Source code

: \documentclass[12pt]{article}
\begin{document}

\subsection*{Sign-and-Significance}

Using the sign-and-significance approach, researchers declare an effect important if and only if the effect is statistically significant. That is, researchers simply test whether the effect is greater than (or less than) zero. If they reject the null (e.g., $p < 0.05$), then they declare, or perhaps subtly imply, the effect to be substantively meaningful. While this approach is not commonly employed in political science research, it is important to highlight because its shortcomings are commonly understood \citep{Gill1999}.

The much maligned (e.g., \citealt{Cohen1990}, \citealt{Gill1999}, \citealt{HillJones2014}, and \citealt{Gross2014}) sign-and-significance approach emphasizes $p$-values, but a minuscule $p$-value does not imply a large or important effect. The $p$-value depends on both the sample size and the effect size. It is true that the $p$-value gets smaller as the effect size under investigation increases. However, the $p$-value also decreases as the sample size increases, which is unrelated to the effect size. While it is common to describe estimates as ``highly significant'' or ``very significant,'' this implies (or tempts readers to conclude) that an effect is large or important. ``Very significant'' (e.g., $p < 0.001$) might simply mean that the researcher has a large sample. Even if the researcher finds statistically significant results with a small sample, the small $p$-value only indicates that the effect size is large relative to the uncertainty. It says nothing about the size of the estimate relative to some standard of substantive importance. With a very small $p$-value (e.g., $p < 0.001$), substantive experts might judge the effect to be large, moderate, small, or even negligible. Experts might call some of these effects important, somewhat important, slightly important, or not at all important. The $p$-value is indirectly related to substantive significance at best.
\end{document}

EXERCISE OBJECTIVE.
Give the data again, exactly as it stands.

WRITTEN SOLUTION.
Source code

: \documentclass[12pt]{article}
\begin{document}

\subsection*{Sign-and-Significance}

Using the sign-and-significance approach, researchers declare an effect important if and only if the effect is statistically significant. That is, researchers simply test whether the effect is greater than (or less than) zero. If they reject the null (e.g., $p < 0.05$), then they declare, or perhaps subtly imply, the effect to be substantively meaningful. While this approach is not commonly employed in political science research, it is important to highlight because its shortcomings are commonly understood \citep{Gill1999}.

The much maligned (e.g., \citealt{Cohen1990}, \citealt{Gill1999}, \citealt{HillJones2014}, and \citealt{Gross2014}) sign-and-significance approach emphasizes $p$-values, but a minuscule $p$-value does not imply a large or important effect. The $p$-value depends on both the sample size and the effect size. It is true that the $p$-value gets smaller as the effect size under investigation increases. However, the $p$-value also decreases as the sample size increases, which is unrelated to the effect size. While it is common to describe estimates as ``highly significant'' or ``very significant,'' this implies (or tempts readers to conclude) that an effect is large or important. ``Very significant'' (e.g., $p < 0.001$) might simply mean that the researcher has a large sample. Even if the researcher finds statistically significant results with a small sample, the small $p$-value only indicates that the effect size is large relative to the uncertainty. It says nothing about the size of the estimate relative to some standard of substantive importance. With a very small $p$-value (e.g., $p < 0.001$), substantive experts might judge the effect to be large, moderate, small, or even negligible. Experts might call some of these effects important, somewhat important, slightly important, or not at all important. The $p$-value is indirectly related to substantive significance at best.
\end{document}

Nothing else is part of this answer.